:: WORK INSTRUCTION ::
Your answer should consist of each line below that contains the string "Soup".

:: DATA SUPPLIED ::
★ ★ ★
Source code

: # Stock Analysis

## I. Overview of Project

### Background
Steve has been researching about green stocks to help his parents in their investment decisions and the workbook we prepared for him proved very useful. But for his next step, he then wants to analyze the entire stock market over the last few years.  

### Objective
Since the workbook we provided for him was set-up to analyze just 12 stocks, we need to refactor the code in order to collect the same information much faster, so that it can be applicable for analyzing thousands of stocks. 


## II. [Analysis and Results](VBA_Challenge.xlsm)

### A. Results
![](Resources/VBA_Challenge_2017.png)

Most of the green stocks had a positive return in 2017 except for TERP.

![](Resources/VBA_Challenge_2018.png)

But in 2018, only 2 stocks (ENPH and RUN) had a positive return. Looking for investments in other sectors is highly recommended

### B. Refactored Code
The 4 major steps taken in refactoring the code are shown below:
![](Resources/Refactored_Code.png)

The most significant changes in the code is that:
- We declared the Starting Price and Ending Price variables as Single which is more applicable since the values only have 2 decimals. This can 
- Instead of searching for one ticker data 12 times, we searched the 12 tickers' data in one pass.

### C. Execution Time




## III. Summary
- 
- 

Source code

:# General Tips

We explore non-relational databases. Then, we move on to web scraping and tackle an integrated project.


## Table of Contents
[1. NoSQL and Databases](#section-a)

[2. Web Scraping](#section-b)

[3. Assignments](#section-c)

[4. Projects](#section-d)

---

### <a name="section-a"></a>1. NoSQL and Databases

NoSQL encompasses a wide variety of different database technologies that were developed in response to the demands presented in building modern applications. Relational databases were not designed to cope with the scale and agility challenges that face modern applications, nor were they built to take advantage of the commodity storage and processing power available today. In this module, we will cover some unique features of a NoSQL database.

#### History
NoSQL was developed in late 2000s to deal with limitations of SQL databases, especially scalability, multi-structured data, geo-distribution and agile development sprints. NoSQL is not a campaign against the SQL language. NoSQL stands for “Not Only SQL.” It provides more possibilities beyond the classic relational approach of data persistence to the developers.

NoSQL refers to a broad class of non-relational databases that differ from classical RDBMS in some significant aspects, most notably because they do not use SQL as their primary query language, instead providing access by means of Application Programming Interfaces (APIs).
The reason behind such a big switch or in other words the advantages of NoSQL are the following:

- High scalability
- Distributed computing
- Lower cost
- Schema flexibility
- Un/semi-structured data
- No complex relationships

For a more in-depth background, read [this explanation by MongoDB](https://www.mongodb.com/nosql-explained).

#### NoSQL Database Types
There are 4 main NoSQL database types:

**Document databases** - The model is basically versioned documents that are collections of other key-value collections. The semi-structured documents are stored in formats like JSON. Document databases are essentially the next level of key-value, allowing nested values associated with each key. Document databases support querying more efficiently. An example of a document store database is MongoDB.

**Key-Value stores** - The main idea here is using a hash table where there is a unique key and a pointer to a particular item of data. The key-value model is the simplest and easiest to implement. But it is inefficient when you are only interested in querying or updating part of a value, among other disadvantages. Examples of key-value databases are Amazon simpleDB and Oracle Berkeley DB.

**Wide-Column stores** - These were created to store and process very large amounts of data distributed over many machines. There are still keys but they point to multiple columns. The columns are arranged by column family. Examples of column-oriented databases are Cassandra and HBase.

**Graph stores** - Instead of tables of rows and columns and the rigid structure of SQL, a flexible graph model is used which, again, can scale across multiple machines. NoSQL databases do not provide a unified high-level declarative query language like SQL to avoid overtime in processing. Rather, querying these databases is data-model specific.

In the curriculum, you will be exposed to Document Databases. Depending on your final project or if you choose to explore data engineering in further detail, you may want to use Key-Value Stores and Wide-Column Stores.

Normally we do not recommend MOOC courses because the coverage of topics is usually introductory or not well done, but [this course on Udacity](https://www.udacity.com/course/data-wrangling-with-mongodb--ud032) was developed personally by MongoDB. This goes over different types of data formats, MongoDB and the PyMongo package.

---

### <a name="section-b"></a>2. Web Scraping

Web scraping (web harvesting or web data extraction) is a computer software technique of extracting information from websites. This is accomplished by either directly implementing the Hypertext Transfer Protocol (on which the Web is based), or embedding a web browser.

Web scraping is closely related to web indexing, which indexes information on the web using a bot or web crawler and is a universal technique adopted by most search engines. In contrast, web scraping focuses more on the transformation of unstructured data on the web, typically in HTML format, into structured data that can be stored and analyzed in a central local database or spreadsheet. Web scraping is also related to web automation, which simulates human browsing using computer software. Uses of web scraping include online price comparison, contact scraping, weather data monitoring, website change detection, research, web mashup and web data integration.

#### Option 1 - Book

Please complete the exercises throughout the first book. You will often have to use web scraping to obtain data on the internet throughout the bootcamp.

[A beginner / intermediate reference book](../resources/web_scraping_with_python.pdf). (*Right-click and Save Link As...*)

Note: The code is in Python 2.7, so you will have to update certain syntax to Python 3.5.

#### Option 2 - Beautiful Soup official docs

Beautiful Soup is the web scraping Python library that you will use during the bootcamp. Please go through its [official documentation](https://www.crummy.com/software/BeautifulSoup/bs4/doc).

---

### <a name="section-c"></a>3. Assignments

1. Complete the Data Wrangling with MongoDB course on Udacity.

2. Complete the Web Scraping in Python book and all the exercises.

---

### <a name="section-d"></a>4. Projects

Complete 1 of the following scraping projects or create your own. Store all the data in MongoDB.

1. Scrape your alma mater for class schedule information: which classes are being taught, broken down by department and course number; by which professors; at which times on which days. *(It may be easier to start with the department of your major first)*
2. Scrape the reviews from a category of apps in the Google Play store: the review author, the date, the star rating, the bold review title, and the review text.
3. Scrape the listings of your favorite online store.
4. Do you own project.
★ ★ ★
:: SOLUTION BELOW ::
#### Option 2 - Beautiful Soup official docs
Beautiful Soup is the web scraping Python library that you will use during the bootcamp. Please go through its [official documentation](https://www.crummy.com/software/BeautifulSoup/bs4/doc).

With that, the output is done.